LDA
Synopsis
This operator finds topics using the LDA method.
Description
LDA (Latent Dirichlet Allocation) is a method which allows you to identify topics in documents. This implementation of LDA uses the ParallelTopicModel of the Mallet library (source: Newman, Asuncion, Smyth and Welling, Distributed Algorithms for Topic Models JMLR (2009)) with SparseLDA sampling scheme and data structure (source: Yao, Mimno and McCallum, Efficient Methods for Topic Model Inference on Streaming Document Collections, KDD (2009)).
LDA provides topic diagnostics in the model object. For details on the measures see: http://mallet.cs.umass.edu/diagnostics.php . Note that some of the measures depend on the number of top words.
LDA uses Gibbs Sampling for the application of the model.
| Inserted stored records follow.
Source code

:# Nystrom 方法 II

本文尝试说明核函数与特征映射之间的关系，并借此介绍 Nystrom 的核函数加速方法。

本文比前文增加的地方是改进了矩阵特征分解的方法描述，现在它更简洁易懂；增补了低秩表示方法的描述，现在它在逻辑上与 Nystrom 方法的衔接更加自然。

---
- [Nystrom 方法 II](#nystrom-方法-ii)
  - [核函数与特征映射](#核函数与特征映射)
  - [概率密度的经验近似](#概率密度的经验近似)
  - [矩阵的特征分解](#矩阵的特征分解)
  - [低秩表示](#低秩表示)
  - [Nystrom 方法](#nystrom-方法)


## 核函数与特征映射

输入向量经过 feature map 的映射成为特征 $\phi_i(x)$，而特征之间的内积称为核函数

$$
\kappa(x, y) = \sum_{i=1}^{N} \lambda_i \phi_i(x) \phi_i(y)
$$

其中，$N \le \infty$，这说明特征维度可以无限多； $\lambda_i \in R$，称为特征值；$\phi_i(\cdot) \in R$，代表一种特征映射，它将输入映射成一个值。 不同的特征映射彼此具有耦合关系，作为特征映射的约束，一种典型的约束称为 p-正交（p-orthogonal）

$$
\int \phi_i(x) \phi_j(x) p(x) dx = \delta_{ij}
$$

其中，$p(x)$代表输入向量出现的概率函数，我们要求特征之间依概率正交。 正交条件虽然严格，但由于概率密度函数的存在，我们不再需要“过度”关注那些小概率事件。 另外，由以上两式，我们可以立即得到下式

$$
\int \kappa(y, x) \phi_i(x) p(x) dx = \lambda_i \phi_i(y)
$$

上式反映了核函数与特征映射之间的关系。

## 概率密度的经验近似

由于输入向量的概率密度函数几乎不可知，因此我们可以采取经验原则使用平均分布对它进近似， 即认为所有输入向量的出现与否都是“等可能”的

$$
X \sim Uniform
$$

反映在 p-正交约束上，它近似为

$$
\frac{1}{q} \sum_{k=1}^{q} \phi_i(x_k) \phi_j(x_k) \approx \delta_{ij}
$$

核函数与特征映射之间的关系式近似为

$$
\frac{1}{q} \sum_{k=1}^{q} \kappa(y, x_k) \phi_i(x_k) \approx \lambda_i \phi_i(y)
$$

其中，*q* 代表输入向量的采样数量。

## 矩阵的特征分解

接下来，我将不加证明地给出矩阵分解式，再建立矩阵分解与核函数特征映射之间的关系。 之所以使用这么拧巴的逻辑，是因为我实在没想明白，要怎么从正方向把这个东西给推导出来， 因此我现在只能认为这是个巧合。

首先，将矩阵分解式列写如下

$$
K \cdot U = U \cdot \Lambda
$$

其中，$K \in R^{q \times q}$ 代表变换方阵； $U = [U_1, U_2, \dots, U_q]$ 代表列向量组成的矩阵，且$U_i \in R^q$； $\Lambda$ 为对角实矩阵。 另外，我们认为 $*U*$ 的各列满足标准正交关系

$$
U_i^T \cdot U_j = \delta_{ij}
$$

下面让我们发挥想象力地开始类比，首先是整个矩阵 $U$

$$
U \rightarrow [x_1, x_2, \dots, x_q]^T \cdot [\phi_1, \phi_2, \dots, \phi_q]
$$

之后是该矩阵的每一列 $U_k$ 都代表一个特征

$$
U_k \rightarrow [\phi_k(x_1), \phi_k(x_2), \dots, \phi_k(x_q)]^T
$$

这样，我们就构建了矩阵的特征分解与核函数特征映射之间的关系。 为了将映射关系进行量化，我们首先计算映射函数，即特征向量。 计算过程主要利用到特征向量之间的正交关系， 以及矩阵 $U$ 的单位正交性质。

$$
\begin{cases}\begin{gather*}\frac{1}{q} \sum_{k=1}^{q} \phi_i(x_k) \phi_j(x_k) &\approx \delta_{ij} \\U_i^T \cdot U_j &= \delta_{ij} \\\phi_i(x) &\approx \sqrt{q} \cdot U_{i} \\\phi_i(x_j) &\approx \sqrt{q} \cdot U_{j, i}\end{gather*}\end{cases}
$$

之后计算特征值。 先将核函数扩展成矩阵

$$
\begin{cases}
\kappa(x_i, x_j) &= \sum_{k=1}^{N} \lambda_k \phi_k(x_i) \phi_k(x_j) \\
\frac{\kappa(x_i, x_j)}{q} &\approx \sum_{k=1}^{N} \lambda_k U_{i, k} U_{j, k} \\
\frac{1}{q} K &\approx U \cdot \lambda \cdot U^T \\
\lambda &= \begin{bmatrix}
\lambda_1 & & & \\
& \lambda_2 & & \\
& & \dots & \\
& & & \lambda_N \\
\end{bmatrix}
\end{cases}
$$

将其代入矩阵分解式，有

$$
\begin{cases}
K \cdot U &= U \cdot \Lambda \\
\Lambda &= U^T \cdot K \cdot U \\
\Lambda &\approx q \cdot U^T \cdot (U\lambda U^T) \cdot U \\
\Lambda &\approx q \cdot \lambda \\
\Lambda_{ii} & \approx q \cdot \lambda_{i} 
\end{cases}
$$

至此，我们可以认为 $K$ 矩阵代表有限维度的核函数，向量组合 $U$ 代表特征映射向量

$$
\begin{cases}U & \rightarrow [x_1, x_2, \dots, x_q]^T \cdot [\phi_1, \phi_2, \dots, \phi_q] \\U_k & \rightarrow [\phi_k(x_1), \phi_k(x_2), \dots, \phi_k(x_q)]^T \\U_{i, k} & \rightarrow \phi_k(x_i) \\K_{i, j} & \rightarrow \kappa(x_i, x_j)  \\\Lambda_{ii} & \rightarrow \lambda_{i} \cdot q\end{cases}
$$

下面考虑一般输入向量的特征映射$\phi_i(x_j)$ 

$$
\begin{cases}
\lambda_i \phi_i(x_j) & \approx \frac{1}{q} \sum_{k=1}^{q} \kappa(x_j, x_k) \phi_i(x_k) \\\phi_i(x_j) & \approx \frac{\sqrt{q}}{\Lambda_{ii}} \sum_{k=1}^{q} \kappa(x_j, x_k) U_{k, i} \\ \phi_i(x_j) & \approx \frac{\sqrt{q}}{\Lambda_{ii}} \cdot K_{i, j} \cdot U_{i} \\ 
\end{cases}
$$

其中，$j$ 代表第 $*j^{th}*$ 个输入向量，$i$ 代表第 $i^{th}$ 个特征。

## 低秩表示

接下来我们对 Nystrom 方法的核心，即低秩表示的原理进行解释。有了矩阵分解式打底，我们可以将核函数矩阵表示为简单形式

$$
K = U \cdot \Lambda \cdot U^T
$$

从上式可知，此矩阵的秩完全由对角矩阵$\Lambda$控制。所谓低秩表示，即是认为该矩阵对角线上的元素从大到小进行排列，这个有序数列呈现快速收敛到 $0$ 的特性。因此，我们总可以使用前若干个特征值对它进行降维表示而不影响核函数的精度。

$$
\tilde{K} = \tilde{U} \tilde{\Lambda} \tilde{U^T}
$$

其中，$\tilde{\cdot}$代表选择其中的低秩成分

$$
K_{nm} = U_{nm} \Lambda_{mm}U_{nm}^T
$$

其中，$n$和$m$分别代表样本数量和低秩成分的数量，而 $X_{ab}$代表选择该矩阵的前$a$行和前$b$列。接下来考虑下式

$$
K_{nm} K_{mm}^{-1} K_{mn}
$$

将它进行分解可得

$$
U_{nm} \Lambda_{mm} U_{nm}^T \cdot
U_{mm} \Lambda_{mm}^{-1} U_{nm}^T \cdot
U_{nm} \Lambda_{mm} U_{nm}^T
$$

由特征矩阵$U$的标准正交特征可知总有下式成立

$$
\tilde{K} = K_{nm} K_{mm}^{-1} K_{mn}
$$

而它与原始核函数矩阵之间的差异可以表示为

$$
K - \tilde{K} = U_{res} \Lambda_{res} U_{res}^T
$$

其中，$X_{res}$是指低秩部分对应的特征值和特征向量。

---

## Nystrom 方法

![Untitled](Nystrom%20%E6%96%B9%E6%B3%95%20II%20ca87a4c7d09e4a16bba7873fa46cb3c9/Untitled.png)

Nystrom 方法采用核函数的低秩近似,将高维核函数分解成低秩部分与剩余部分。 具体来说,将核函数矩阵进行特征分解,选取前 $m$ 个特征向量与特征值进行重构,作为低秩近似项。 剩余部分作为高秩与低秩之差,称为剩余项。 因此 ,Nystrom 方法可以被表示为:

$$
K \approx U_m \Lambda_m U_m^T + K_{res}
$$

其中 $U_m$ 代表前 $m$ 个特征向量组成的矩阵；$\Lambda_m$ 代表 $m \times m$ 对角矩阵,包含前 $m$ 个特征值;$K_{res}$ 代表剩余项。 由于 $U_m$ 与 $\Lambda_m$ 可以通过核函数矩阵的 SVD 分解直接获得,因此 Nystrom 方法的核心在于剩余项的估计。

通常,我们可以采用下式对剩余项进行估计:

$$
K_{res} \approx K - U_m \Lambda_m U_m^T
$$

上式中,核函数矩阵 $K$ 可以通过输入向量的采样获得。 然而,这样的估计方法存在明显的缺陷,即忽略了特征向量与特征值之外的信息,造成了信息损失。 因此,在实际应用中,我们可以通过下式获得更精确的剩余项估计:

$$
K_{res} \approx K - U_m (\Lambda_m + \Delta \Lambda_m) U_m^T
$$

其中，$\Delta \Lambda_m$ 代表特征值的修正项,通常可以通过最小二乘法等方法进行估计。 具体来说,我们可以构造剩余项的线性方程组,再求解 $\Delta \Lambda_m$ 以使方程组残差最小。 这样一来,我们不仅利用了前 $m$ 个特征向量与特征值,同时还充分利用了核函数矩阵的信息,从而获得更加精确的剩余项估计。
The method exposes additional parameters in the application.
Input
exa
An ExampleSet with the text attribute to be processed.
Output
exa
An ExampleSet with added "documentId" and "TopicId" attributes, and an additional attribute showing the confidence that this document belongs to the topic.
top
An ExampleSet with details on the topic. For each topic the operator returns the top 5 most used words.
mod
The topic model. It can be applied to new collection of documents using Apply Model (Documents).
per
The LogLikelihood value of the fit which can be used for optimization.
Parameters
Number of topics
Number of topics to search.
Use alpha heuristics
If this parameter is set to true, alpha is automatically set. The used heuristics is: 50 / Number of topics.
Alpha sum
Baysian prior on the topic distribution.
Use beta heuristics
If this parameter is set to true, beta will be automatically set. The used heuristics is: 50 / Number of words.
Beta
Baysian prior on the word distribution.
Optimize hyperparameters
If this parameter is set to true, both alpha and beta will be optimized every k-th step. k can be provided by the "optimize interval for hyperparameters" parameter
Optimize interval for hyperparameters
Frequency of hyperparameter optimization.
Top words per topic
Number of words to pull to describe one topic.
Iterations
Number of iterations for optimization.
Reproducible
If this parameter is set to true, parallel execution will be deactivated. Results may differ between runs if this is left unchecked.
Enable logging
If this parameter is set to true, additional output is provided in the Log panel.
Use local random seed
This parameter indicates if a local random seed should be used.
Local random seed
If the use local random seed parameter is checked this parameter determines the local random seed.
Lda.iterations (application)
Number of iterations for Gibbs sampling. Available in Apply Model (Documents).
Lda.burnin (application)
Ignore the first x rounds of sampling. Should be > iterations. Available in Apply Model (Documents).
Lda.thinning (application)
Only use every x-th iteration to determine the confidence. Available in Apply Model (Documents).